Заходите по ссылке, что привел Володя. Там есть ссылка на файлообменник, рапидшару. Копируете и вставляете в браузер. Загружается страничка, там 2 кнопочки, премиум аккаунт и фри аккаунт. Вым в фри. Жмете Slow Download, идет обратный отсчет и после обнуления или предложит скачку, или даст доступ к ссылке на скачку.

----------


## MAX

Потихоньку продолжаю "фаршировать" Хорнет смолой. Установил ниши основных стоек шасси и приклеил боковые панели. Теперь начнется самое интересное. Надо делать каналы ВЗ. Но это уже отработано. Опыт есть. :Wink:

----------


## An-Z

> ....Надо делать каналы ВЗ. Но это уже отработано.
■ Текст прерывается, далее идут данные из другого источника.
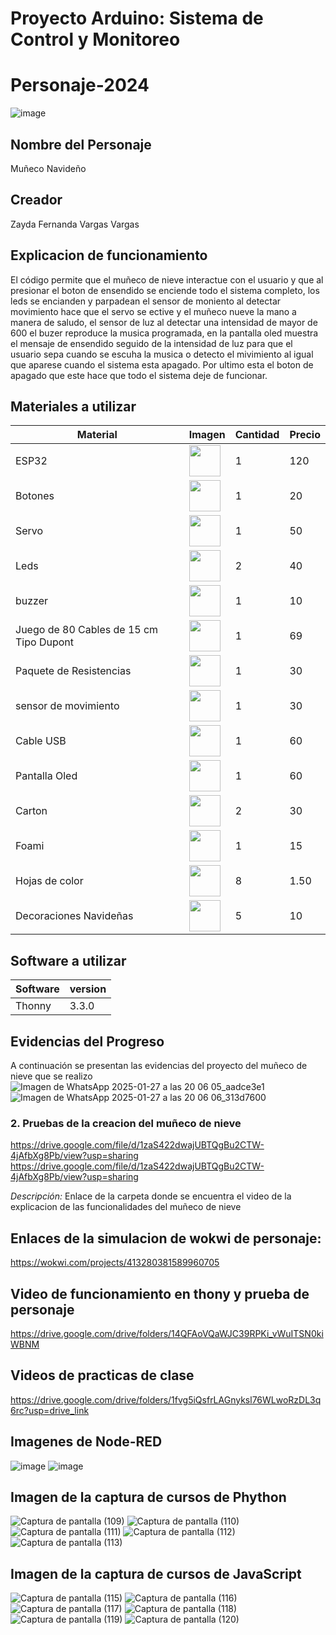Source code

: # Proyecto Arduino: Sistema de Control y Monitoreo

# Personaje-2024
![image](https://http2.mlstatic.com/D_NQ_NP_953962-CBT72253298458_102023-O.webp)

## Nombre del Personaje
Muñeco Navideño

## Creador
Zayda Fernanda Vargas  Vargas


## Explicacion de funcionamiento

El código permite que el muñeco de nieve interactue con el usuario y que al presionar el boton de ensendido se enciende todo el sistema completo, los leds se encianden y parpadean
el sensor de moniento al detectar movimiento hace que el servo se ective y el muñeco nueve la mano a manera de saludo, el sensor de luz al detectar una intensidad de mayor de 600 el buzer 
reproduce la musica programada, en la pantalla oled muestra el mensaje de ensendido seguido de la intensidad de luz para que el usuario sepa cuando se escuha la musica o detecto el mivimiento 
al igual que aparese cuando el sistema esta apagado. Por ultimo esta el boton de apagado que este hace que todo el sistema deje de funcionar.

## Materiales a utilizar
|Material|Imagen|Cantidad|Precio|
|--|--|--|--|
|ESP32|<img src="https://github.com/user-attachments/assets/2fb063fd-c57e-492e-98c4-027652228051" width="50" />|1|120|
|Botones|<img src="https://encrypted-tbn0.gstatic.com/images?q=tbn:ANd9GcR-zaW_-5IHGioKMdZR-bcGw_jhtEBwyBvrrg&s" width="50" />|1|20|
|Servo|<img src="https://github.com/user-attachments/assets/d67ff593-fb93-4d22-81e1-a65a9ee8abc4" width="50" />|1|50|
|Leds|<img src="https://encrypted-tbn0.gstatic.com/images?q=tbn:ANd9GcQG4JgwoiJNx-qtM8lK0aDrysT5XaQPJG5vzA&s" width="50" />|2|40|
|buzzer|<img src="https://github.com/user-attachments/assets/cc56f6cf-d453-4dc7-9f74-329fd744fc03" width="50" />|1|10|
|Juego de 80 Cables de 15 cm Tipo Dupont|<img src="https://github.com/user-attachments/assets/de187140-6eb8-4f06-983d-cf22cac992fb" width="50" />|1|69|
|Paquete de Resistencias|<img src="https://github.com/user-attachments/assets/e3318bc2-5ebb-4ab6-98f8-c3bdb125deb9" width="50" />|1|30|
|sensor de movimiento|<img src="https://encrypted-tbn0.gstatic.com/images?q=tbn:ANd9GcTquk3HTIOrCYNqwWwp_2m9CuqkXN640l6Bng&s" width="50" />|1|30|
|Cable USB|<img src="https://github.com/user-attachments/assets/33bfae0a-3da9-47f7-902c-bb3717845738" width="50" />|1|60|
|Pantalla Oled|<img src="https://encrypted-tbn0.gstatic.com/images?q=tbn:ANd9GcSPCwFCX64f9fLP_9GkmzPWCSqDVmMJgKSdxQ&s" width="50" />|1|60|
|Carton |<img src="https://encrypted-tbn0.gstatic.com/images?q=tbn:ANd9GcRogiT1Nq7Dig2ExGhxIcrPLBc8MwtoHUKi1w&s" width="50" />|2|30|
|Foami|<img src="https://encrypted-tbn0.gstatic.com/images?q=tbn:ANd9GcS6hD6j-P_NjdmjjWXUKpyFSbZSnCyIYxZhow&s" width="50" />|1|15|
|Hojas de color|<img src="https://encrypted-tbn0.gstatic.com/images?q=tbn:ANd9GcROwp2-AcHhSl-4wntrJdYhGsjQSxYtj8NH5w&s" width="50" />|8|1.50|
|Decoraciones Navideñas|<img src="https://i.ytimg.com/vi/1p9powfDu4Y/maxresdefault.jpg" width="50" />|5|10|



## Software a utilizar
|Software|version|
|--|--|
|Thonny|	3.3.0|



## Evidencias del Progreso

A continuación se presentan las evidencias del proyecto del muñeco de nieve que se realizo
![Imagen de WhatsApp 2025-01-27 a las 20 06 05_aadce3e1](https://github.com/user-attachments/assets/f813b33e-d936-480f-b11e-4ac0c8ca1296)
![Imagen de WhatsApp 2025-01-27 a las 20 06 06_313d7600](https://github.com/user-attachments/assets/a8aba840-5c96-40e6-be25-e3921238a22e)

### 2. Pruebas de la creacion del muñeco de nieve 
https://drive.google.com/file/d/1zaS422dwajUBTQgBu2CTW-4jAfbXg8Pb/view?usp=sharing
https://drive.google.com/file/d/1zaS422dwajUBTQgBu2CTW-4jAfbXg8Pb/view?usp=sharing

*Descripción:* Enlace de la carpeta donde se encuentra el video de la explicacion de las funcionalidades del muñeco de nieve

## Enlaces de la simulacion de wokwi de personaje:
https://wokwi.com/projects/413280381589960705

## Video de funcionamiento en thony y prueba de personaje
https://drive.google.com/drive/folders/14QFAoVQaWJC39RPKi_vWuITSN0kiWBNM

## Videos de practicas de clase
https://drive.google.com/drive/folders/1fvg5iQsfrLAGnyksl76WLwoRzDL3q6rc?usp=drive_link


## Imagenes de Node-RED
![image](https://github.com/user-attachments/assets/696236fe-7fb9-4b6b-bc76-5aa71a934f66)
![image](https://github.com/user-attachments/assets/b64f709d-53ae-49cb-95aa-5f9f85241891)


## Imagen de la captura de cursos de Phython 
![Captura de pantalla (109)](https://github.com/user-attachments/assets/254ad026-e898-4774-aa53-eaf5618ef673)
![Captura de pantalla (110)](https://github.com/user-attachments/assets/816f2a0e-5a2e-4965-b1fb-ab2eeec7ce9d)
![Captura de pantalla (111)](https://github.com/user-attachments/assets/f0bf1b3a-08c0-42fe-a1f7-533185aba09a)
![Captura de pantalla (112)](https://github.com/user-attachments/assets/4d11b467-d109-40ef-8444-dca320aaaa71)
![Captura de pantalla (113)](https://github.com/user-attachments/assets/effc022e-4b8c-4c7e-9088-fd7693cb5b24)

## Imagen de la captura de cursos de JavaScript
![Captura de pantalla (115)](https://github.com/user-attachments/assets/c1dd9f4e-e187-44ad-8fcc-04cf4c28c89a)
![Captura de pantalla (116)](https://github.com/user-attachments/assets/29f70991-9957-4f12-8e30-23554fc54655)
![Captura de pantalla (117)](https://github.com/user-attachments/assets/dceb10d8-2b3d-42ed-bfa2-4c98930b42fb)
![Captura de pantalla (118)](https://github.com/user-attachments/assets/5948b18c-8c0f-4185-829a-cb9c994172b6)
![Captura de pantalla (119)](https://github.com/user-attachments/assets/79dece6c-ebe8-4942-8769-fe24ac6b5ea6)
![Captura de pantalla (120)](https://github.com/user-attachments/assets/93ea95d5-4de3-4930-935a-97263cc30df1)






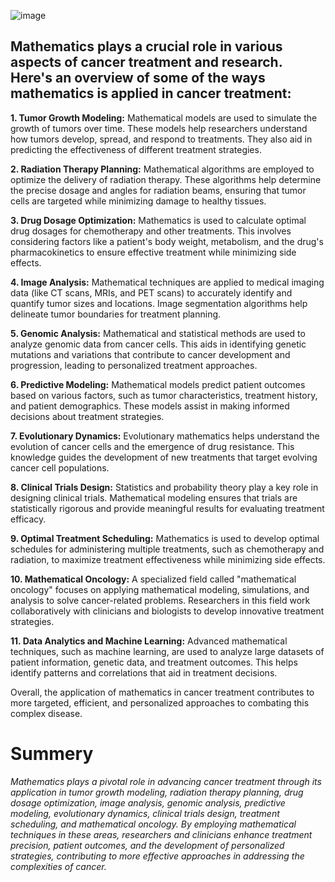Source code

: ![image](https://github.com/sugam1409/MATHEMATICS-IN-CANCER--TREATMENT-/assets/108719999/9cb1d75c-0b93-446f-a901-5f544e7ab326)

## Mathematics plays a crucial role in various aspects of cancer treatment and research. Here's an overview of some of the ways mathematics is applied in cancer treatment:

**1. Tumor Growth Modeling:** Mathematical models are used to simulate the growth of tumors over time. These models help researchers understand how tumors develop, spread, and respond to treatments. They also aid in predicting the effectiveness of different treatment strategies.

**2. Radiation Therapy Planning:** Mathematical algorithms are employed to optimize the delivery of radiation therapy. These algorithms help determine the precise dosage and angles for radiation beams, ensuring that tumor cells are targeted while minimizing damage to healthy tissues.

**3. Drug Dosage Optimization:** Mathematics is used to calculate optimal drug dosages for chemotherapy and other treatments. This involves considering factors like a patient's body weight, metabolism, and the drug's pharmacokinetics to ensure effective treatment while minimizing side effects.

**4. Image Analysis:** Mathematical techniques are applied to medical imaging data (like CT scans, MRIs, and PET scans) to accurately identify and quantify tumor sizes and locations. Image segmentation algorithms help delineate tumor boundaries for treatment planning.

**5. Genomic Analysis:** Mathematical and statistical methods are used to analyze genomic data from cancer cells. This aids in identifying genetic mutations and variations that contribute to cancer development and progression, leading to personalized treatment approaches.

**6. Predictive Modeling:** Mathematical models predict patient outcomes based on various factors, such as tumor characteristics, treatment history, and patient demographics. These models assist in making informed decisions about treatment strategies.

**7. Evolutionary Dynamics:** Evolutionary mathematics helps understand the evolution of cancer cells and the emergence of drug resistance. This knowledge guides the development of new treatments that target evolving cancer cell populations.

**8. Clinical Trials Design:** Statistics and probability theory play a key role in designing clinical trials. Mathematical modeling ensures that trials are statistically rigorous and provide meaningful results for evaluating treatment efficacy.

**9. Optimal Treatment Scheduling:** Mathematics is used to develop optimal schedules for administering multiple treatments, such as chemotherapy and radiation, to maximize treatment effectiveness while minimizing side effects.

**10. Mathematical Oncology:** A specialized field called "mathematical oncology" focuses on applying mathematical modeling, simulations, and analysis to solve cancer-related problems. Researchers in this field work collaboratively with clinicians and biologists to develop innovative treatment strategies.

**11. Data Analytics and Machine Learning:** Advanced mathematical techniques, such as machine learning, are used to analyze large datasets of patient information, genetic data, and treatment outcomes. This helps identify patterns and correlations that aid in treatment decisions.

Overall, the application of mathematics in cancer treatment contributes to more targeted, efficient, and personalized approaches to combating this complex disease.

# Summery
*Mathematics plays a pivotal role in advancing cancer treatment through its application in tumor growth modeling, radiation therapy planning, drug dosage optimization, image analysis, genomic analysis, predictive modeling, evolutionary dynamics, clinical trials design, treatment scheduling, and mathematical oncology. By employing mathematical techniques in these areas, researchers and clinicians enhance treatment precision, patient outcomes, and the development of personalized strategies, contributing to more effective approaches in addressing the complexities of cancer.*



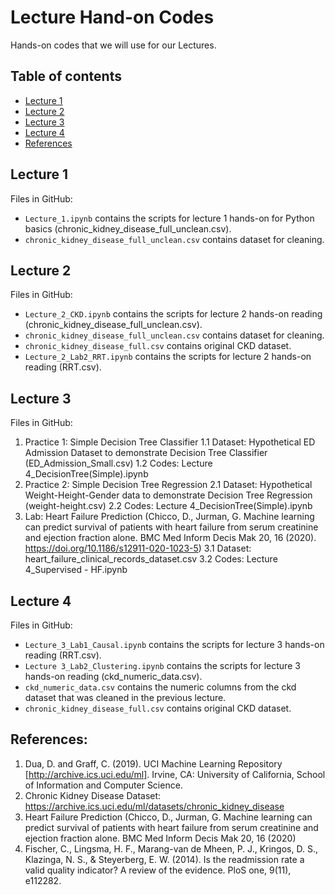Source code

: Lecture Hand-on Codes
=========================

Hands-on codes that we will use for our Lectures. 

## Table of contents
* [Lecture 1](#lecture-1)
* [Lecture 2](#lecture-2)
* [Lecture 3](#lecture-3)
* [Lecture 4](#lecture-4)
* [References](#references)

## Lecture 1

Files in GitHub:
- `Lecture_1.ipynb` contains the scripts for lecture 1 hands-on for Python basics (chronic_kidney_disease_full_unclean.csv).
- `chronic_kidney_disease_full_unclean.csv` contains dataset for cleaning.


## Lecture 2

Files in GitHub:
- `Lecture_2_CKD.ipynb` contains the scripts for lecture 2 hands-on reading (chronic_kidney_disease_full_unclean.csv).
- `chronic_kidney_disease_full_unclean.csv` contains dataset for cleaning.
- `chronic_kidney_disease_full.csv` contains original CKD dataset. 
- `Lecture_2_Lab2_RRT.ipynb` contains the scripts for lecture 2 hands-on reading (RRT.csv).

## Lecture 3

Files in GitHub:
1. Practice 1: Simple Decision Tree Classifier
1.1 Dataset: Hypothetical ED Admission Dataset to demonstrate Decision Tree Classifier (ED_Admission_Small.csv)
1.2 Codes: Lecture 4_DecisionTree(Simple).ipynb
2. Practice 2: Simple Decision Tree Regression
2.1 Dataset: Hypothetical Weight-Height-Gender data to demonstrate Decision Tree Regression (weight-height.csv)
2.2 Codes: Lecture 4_DecisionTree(Simple).ipynb
3. Lab: Heart Failure Prediction (Chicco, D., Jurman, G. Machine learning can predict survival of patients with heart failure from serum creatinine and ejection fraction alone. BMC Med Inform Decis Mak 20, 16 (2020). https://doi.org/10.1186/s12911-020-1023-5)
3.1 Dataset: heart_failure_clinical_records_dataset.csv
3.2 Codes: Lecture 4_Supervised - HF.ipynb

## Lecture 4

Files in GitHub:
- `Lecture_3_Lab1_Causal.ipynb` contains the scripts for lecture 3 hands-on reading (RRT.csv).
- `Lecture 3_Lab2_Clustering.ipynb` contains the scripts for lecture 3 hands-on reading (ckd_numeric_data.csv).
- `ckd_numeric_data.csv` contains  the numeric columns from the ckd dataset that was cleaned in the previous lecture.
- `chronic_kidney_disease_full.csv` contains original CKD dataset. 

## References:

1. Dua, D. and Graff, C. (2019). UCI Machine Learning Repository [http://archive.ics.uci.edu/ml]. Irvine, CA: University of California, School of Information and Computer Science.
2. Chronic Kidney Disease Dataset: https://archive.ics.uci.edu/ml/datasets/chronic_kidney_disease
3. Heart Failure Prediction (Chicco, D., Jurman, G. Machine learning can predict survival of patients with heart failure from serum creatinine and ejection fraction alone. BMC Med Inform Decis Mak 20, 16 (2020)
4. Fischer, C., Lingsma, H. F., Marang-van de Mheen, P. J., Kringos, D. S., Klazinga, N. S., & Steyerberg, E. W. (2014). Is the readmission rate a valid quality indicator? A review of the evidence. PloS one, 9(11), e112282.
Опыт есть.


 :Smile:  Надеюсь поделитесь, интересно многим наверняка..

----------


## MAX

> Надеюсь поделитесь, интересно многим наверняка..


Чего там сложного. На предыдущем Хорнете уже делал. Пластилиновые каналы ВЗ заливаются смолой. Потом выскребается пластилин и шкурится  - подтачивается. 
На этом, как начну делать - все обязательно покажу.

----------


## MAX

Теперь по поводу варианта окраски хочу посоветоваться.
Есть две деки от Аэромастера (плюс аэромастеровская техничка), родная дека и от Аутентика. Я склоняюсь к двум вариантам - "Голден Драген". Или серый или с черной спиной. Подсобите хорошими фотками этих бортов. Конечно, желательно, побольше фоток с разных сторон. А то я в поиске совсем что-то не шарю. :Confused:

----------


## An-Z

> ....Пластилиновые каналы ВЗ заливаются смолой. Потом выскребается пластилин и шкурится  - подтачивается. 
> На этом, как начну делать - все обязательно покажу.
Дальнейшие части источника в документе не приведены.